Hors norme : nul autre mot ne convient mieux au chantier qui a démarré à Cadarache, dans les Bouches-du-Rhône. Parce que c'est sur ce site que va se dresser la machine expérimentale Iter (International thermonuclear experimental reactor) destinée à reproduire sur Terre l'énergie du Soleil. Et parce que si les partenaires du projet se sont entendus en juillet dernier sur un calendrier et un financement, son coût s'est déjà envolé, passant de 5 à 15 milliards d'euros, ce qui repousse le démarrage de la machine en 2019, au lieu de 2016, et les toutes premières réactions de fusion nucléaire vers... 2027. Un délai sans équivalent.
Pour autant, ce nouveau scénario, dit "de référence", a enfin donné le feu vert aux grues et autres pelleteuses qui, depuis, ont commencé de poser les fondations du programme scientifique le plus cher, le plus complexe, le plus ambitieux et le plus long jamais conçu dans l'histoire... mais également celui qui porte à lui seulles principaux espoirs que l'humanité puisse un jour prochain profiter des fantastiques pronfesses énergétiques de la fusion nucléaire. Sur le papier, le principe d'Iter est pourtant relativement simple, fruit de 50 années de recherche sur la fusion. En résumé, il s'agit d'engendrer de puissants champs magnétiques autour de quelques grammes d'atomes de deutérium et de tritium afin de les forcer à fusionner. À mesure que la pression et la température augmentent, le gaz formé de ces isotopes de l'hydrogène se transforme en un plasma, un état (très instable) de la matière comparable à celui qui regne au cour du Soleil.

TOUS LES RECORDS BATTUS

Au sein de ce plasma s'enclenchent alors les réactions nucléaires qui dégagent une énergie considérable sous la forme d'émission de neutrons, dont une partie est exploitée pour alimenter la stabilité du plasma et l'autre récupérable sous forme de chaleur, puis d'électricité, via un circuit d'eau semblable à ceux des centrales électriques actuelles.

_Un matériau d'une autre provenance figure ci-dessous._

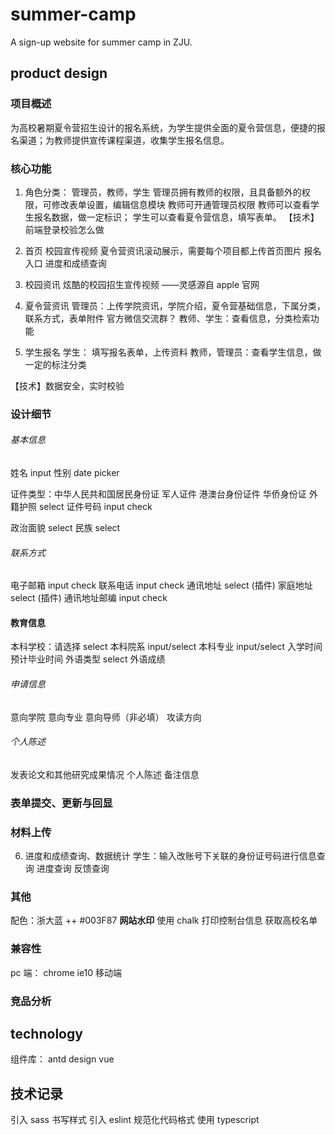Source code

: # summer-camp

A sign-up website for summer camp in ZJU.

## product design

### 项目概述

为高校暑期夏令营招生设计的报名系统，为学生提供全面的夏令营信息，便捷的报名渠道；为教师提供宣传课程渠道，收集学生报名信息。

### 核心功能

1. 角色分类： 管理员，教师，学生
   管理员拥有教师的权限，且具备额外的权限，可修改表单设置，编辑信息模块
   教师可开通管理员权限
   教师可以查看学生报名数据，做一定标识；
   学生可以查看夏令营信息，填写表单。
   【技术】前端登录校验怎么做

2. 首页
   校园宣传视频
   夏令营资讯滚动展示，需要每个项目都上传首页图片
   报名入口
   进度和成绩查询

3. 校园资讯
   炫酷的校园招生宣传视频 ——灵感源自 apple 官网

4. 夏令营资讯
   管理员：上传学院资讯，学院介绍，夏令营基础信息，下属分类，联系方式，表单附件 官方微信交流群？
   教师、学生：查看信息，分类检索功能

5. 学生报名
   学生： 填写报名表单，上传资料
   教师，管理员：查看学生信息，做一定的标注分类

【技术】数据安全，实时校验

### 设计细节

###### 基本信息

姓名 input
性别 date picker

证件类型：中华人民共和国居民身份证 军人证件 港澳台身份证件 华侨身份证 外籍护照 select
证件号码 input check

政治面貌 select
民族 select

###### 联系方式

电子邮箱 input check
联系电话 input check
通讯地址 select (插件)
家庭地址 select (插件)
通讯地址邮编 input check

#### 教育信息

本科学校：请选择 select
本科院系 input/select
本科专业 input/select
入学时间
预计毕业时间
外语类型 select
外语成绩

###### 申请信息

意向学院
意向专业
意向导师（非必填）
攻读方向

###### 个人陈述

发表论文和其他研究成果情况
个人陈述
备注信息

### 表单提交、更新与回显

### 材料上传

6. 进度和成绩查询、数据统计
   学生：输入改账号下关联的身份证号码进行信息查询 进度查询 反馈查询

### 其他

配色：浙大蓝 ++ #003F87
**网站水印**
使用 chalk 打印控制台信息
获取高校名单

### 兼容性

pc 端： chrome ie10
移动端

### 竞品分析

## technology

组件库： antd design vue

## 技术记录

引入 sass 书写样式
引入 eslint 规范化代码格式
使用 typescript
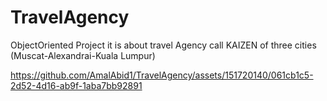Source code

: # TravelAgency
ObjectOriented Project it is about travel Agency call KAIZEN of three cities (Muscat-Alexandrai-Kuala Lumpur)




https://github.com/AmalAbid1/TravelAgency/assets/151720140/061cb1c5-2d52-4d16-ab9f-1aba7bb92891

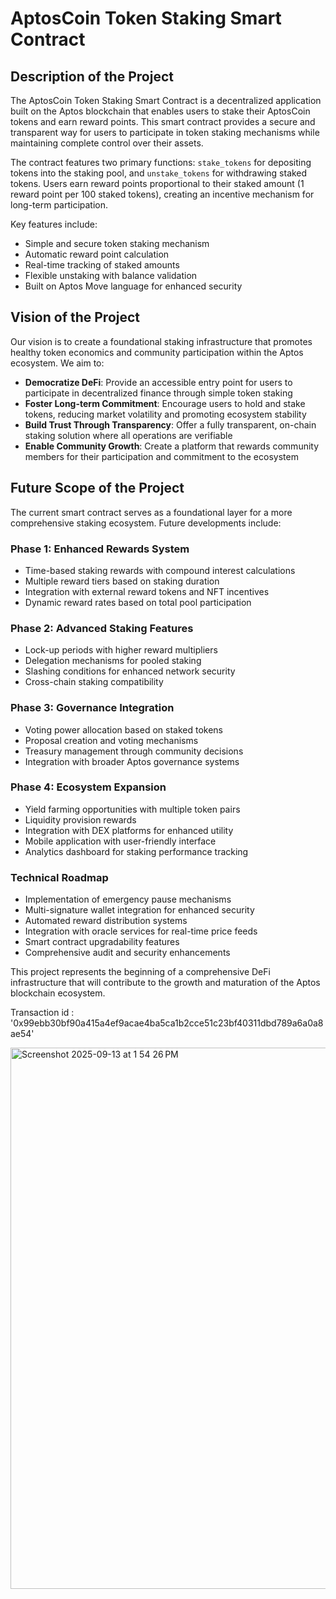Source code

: # AptosCoin Token Staking Smart Contract

## Description of the Project

The AptosCoin Token Staking Smart Contract is a decentralized application built on the Aptos blockchain that enables users to stake their AptosCoin tokens and earn reward points. This smart contract provides a secure and transparent way for users to participate in token staking mechanisms while maintaining complete control over their assets.

The contract features two primary functions: `stake_tokens` for depositing tokens into the staking pool, and `unstake_tokens` for withdrawing staked tokens. Users earn reward points proportional to their staked amount (1 reward point per 100 staked tokens), creating an incentive mechanism for long-term participation.

Key features include:
- Simple and secure token staking mechanism
- Automatic reward point calculation
- Real-time tracking of staked amounts
- Flexible unstaking with balance validation
- Built on Aptos Move language for enhanced security

## Vision of the Project

Our vision is to create a foundational staking infrastructure that promotes healthy token economics and community participation within the Aptos ecosystem. We aim to:

- **Democratize DeFi**: Provide an accessible entry point for users to participate in decentralized finance through simple token staking
- **Foster Long-term Commitment**: Encourage users to hold and stake tokens, reducing market volatility and promoting ecosystem stability
- **Build Trust Through Transparency**: Offer a fully transparent, on-chain staking solution where all operations are verifiable
- **Enable Community Growth**: Create a platform that rewards community members for their participation and commitment to the ecosystem

## Future Scope of the Project

The current smart contract serves as a foundational layer for a more comprehensive staking ecosystem. Future developments include:

### Phase 1: Enhanced Rewards System
- Time-based staking rewards with compound interest calculations
- Multiple reward tiers based on staking duration
- Integration with external reward tokens and NFT incentives
- Dynamic reward rates based on total pool participation

### Phase 2: Advanced Staking Features
- Lock-up periods with higher reward multipliers
- Delegation mechanisms for pooled staking
- Slashing conditions for enhanced network security
- Cross-chain staking compatibility

### Phase 3: Governance Integration
- Voting power allocation based on staked tokens
- Proposal creation and voting mechanisms
- Treasury management through community decisions
- Integration with broader Aptos governance systems

### Phase 4: Ecosystem Expansion
- Yield farming opportunities with multiple token pairs
- Liquidity provision rewards
- Integration with DEX platforms for enhanced utility
- Mobile application with user-friendly interface
- Analytics dashboard for staking performance tracking

### Technical Roadmap
- Implementation of emergency pause mechanisms
- Multi-signature wallet integration for enhanced security
- Automated reward distribution systems
- Integration with oracle services for real-time price feeds
- Smart contract upgradability features
- Comprehensive audit and security enhancements

This project represents the beginning of a comprehensive DeFi infrastructure that will contribute to the growth and maturation of the Aptos blockchain ecosystem.

Transaction id : '0x99ebb30bf90a415a4ef9acae4ba5ca1b2cce51c23bf40311dbd789a6a0a8ae54'


<img width="1545" height="866" alt="Screenshot 2025-09-13 at 1 54 26 PM" src="https://github.com/user-attachments/assets/808797f5-25bc-4077-8ed1-9e5df4763c8a" />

Sauf que les plans d'Iter ne prévoient aucun circuit d'eau. C'est que la machine n'est pas conçue pour produire dans la durée l'énergie de la fusion : il s'agit d'expérimenter les conditions dans lesquelles une telle exploitation industrielle pourrait un jour devenir possible. Ainsi le cahier des charges d'Iter prévoit-il de produire 500 mégawatts (MW) de puissance de fusion pendant seulement 6 minutes 40 secondes, à partir de 50 MW de puissance fournie. Alors que les spécialistes estiment qu'une filière industrielle de fusion par confinement magnétique ne serait viable qu'avec un rendement au moins cinq fois supérieur, tenu 24 h/24 et cela durant des mois ! On l'aura compris, la machine de Cadarache représente encore l'une des premières marches d'un escalier monumental.
Et quelle marche ! Il faut ici concevoir un mastodonte battant tous les records, depuis ses aimants pesant chacun autant qu'un Boeing 747 jusqu'aux 34 pays aux finances parfois fragiles présidant à sa destinée - soit plus que pour la Station spatiale internationale ! Tout cela, donc, pour obtenir... une ébauche de feu vert : "Iter représente une expérience de physique sur la stabilité des plasmas, un outil de recherche qui doit permettre d'entrevoir la possible plage de fonctionnement d'un futur réacteur", énonce Gabriel Marbach, chef de l'Institut de recherche sur la fusion par confinement magnétique (CEA). Sachant qu'à la suite d'Iter, il est prévu qu'un autre réacteur expérimental, baptisé DEMO, fonctionne à partir de 2033 au Japon. Avant qu'un prototype monstrueux, dit PROTO, ne prenne le relais... et, dans la foulée, trace la route aux premiers réacteurs à fusion industriels, ouvrant, si tout va bien, l'ère tant promise de l'énergie nucléaire propre et illimitée.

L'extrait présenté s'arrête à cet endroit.